#### EXERCISE GOAL:
In the entries below, find the line with "relationships, and influences" and print exactly every line from there up to and including the line with "is to synthesize", with no other lines.

——————————

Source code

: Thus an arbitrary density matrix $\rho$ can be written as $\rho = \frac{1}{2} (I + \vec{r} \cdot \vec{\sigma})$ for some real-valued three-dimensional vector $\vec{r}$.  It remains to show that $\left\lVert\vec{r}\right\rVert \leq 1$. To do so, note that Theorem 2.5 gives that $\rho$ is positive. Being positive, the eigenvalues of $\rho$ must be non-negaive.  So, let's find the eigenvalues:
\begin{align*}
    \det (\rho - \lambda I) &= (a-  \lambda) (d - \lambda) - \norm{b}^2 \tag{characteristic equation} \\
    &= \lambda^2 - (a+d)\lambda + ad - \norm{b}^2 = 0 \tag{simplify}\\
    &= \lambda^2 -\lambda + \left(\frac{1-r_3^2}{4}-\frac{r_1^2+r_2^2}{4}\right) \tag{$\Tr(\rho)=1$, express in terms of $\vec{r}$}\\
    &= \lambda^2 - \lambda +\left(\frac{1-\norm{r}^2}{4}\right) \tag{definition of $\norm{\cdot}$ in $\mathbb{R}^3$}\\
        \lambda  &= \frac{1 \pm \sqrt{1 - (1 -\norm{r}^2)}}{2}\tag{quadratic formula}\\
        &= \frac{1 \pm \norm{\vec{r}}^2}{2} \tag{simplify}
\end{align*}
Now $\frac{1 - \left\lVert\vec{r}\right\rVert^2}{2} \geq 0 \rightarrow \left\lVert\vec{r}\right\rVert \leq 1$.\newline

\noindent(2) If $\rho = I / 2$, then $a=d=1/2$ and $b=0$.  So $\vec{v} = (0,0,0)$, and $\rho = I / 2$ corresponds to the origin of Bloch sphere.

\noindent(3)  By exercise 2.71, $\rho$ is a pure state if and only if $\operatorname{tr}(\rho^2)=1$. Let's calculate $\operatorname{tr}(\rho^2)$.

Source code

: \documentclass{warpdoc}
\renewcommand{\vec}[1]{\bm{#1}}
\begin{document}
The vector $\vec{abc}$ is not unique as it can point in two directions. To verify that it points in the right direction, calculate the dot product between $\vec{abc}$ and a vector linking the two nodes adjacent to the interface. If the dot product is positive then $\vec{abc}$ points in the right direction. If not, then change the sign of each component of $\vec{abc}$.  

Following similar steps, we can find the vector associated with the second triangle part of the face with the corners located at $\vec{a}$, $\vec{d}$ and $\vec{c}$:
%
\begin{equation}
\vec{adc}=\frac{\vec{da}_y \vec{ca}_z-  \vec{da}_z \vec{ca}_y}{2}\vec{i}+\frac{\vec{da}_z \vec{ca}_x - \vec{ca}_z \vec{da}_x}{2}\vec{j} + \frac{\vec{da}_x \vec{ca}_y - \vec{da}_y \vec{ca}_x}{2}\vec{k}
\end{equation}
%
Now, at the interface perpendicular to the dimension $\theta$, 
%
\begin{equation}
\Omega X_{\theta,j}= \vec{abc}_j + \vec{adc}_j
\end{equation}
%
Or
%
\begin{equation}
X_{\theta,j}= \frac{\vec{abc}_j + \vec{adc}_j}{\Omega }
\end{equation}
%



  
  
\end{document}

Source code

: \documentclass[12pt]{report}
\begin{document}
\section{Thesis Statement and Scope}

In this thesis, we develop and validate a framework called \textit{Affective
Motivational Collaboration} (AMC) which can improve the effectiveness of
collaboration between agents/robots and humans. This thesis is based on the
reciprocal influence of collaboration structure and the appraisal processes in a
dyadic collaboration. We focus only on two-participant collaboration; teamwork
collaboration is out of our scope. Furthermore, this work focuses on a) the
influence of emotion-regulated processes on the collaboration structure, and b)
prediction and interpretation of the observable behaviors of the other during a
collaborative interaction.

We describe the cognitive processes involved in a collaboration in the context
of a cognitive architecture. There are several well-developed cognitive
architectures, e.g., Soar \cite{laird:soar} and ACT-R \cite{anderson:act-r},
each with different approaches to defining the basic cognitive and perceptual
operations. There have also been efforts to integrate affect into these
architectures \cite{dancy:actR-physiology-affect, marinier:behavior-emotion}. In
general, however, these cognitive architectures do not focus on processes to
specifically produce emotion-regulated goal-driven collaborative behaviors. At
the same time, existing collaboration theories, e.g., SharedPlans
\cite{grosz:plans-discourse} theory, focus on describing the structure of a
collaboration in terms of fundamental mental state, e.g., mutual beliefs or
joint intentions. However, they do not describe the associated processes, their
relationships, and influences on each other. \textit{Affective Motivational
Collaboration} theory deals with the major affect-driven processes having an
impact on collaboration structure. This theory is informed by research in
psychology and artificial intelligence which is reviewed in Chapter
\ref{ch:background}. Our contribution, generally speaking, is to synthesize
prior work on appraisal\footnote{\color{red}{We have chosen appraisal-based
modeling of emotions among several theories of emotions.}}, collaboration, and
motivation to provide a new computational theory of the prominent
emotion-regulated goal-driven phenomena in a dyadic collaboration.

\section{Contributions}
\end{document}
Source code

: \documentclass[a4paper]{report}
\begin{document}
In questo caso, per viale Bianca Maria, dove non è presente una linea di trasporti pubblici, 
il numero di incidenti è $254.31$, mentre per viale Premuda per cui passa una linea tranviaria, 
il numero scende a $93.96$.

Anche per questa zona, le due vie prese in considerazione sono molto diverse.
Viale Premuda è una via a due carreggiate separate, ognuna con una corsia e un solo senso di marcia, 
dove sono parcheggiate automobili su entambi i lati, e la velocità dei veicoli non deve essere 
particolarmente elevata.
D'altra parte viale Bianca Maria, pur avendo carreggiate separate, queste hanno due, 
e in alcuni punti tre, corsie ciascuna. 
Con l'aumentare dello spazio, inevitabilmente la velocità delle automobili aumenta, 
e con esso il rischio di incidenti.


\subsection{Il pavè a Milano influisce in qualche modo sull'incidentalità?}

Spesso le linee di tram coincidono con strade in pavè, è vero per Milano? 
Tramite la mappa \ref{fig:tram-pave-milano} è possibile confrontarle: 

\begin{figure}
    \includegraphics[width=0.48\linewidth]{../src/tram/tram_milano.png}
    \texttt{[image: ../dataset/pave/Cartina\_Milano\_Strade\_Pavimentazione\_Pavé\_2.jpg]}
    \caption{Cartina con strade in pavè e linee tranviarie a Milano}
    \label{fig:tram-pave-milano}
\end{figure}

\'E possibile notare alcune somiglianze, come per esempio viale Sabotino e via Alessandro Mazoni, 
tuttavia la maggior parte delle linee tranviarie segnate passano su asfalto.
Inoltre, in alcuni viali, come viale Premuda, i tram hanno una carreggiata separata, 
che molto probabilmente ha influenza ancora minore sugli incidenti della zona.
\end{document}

——————————

#### ANSWER BOX:
relationships, and influences on each other. \textit{Affective Motivational
Collaboration} theory deals with the major affect-driven processes having an
impact on collaboration structure. This theory is informed by research in
psychology and artificial intelligence which is reviewed in Chapter
\ref{ch:background}. Our contribution, generally speaking, is to synthesize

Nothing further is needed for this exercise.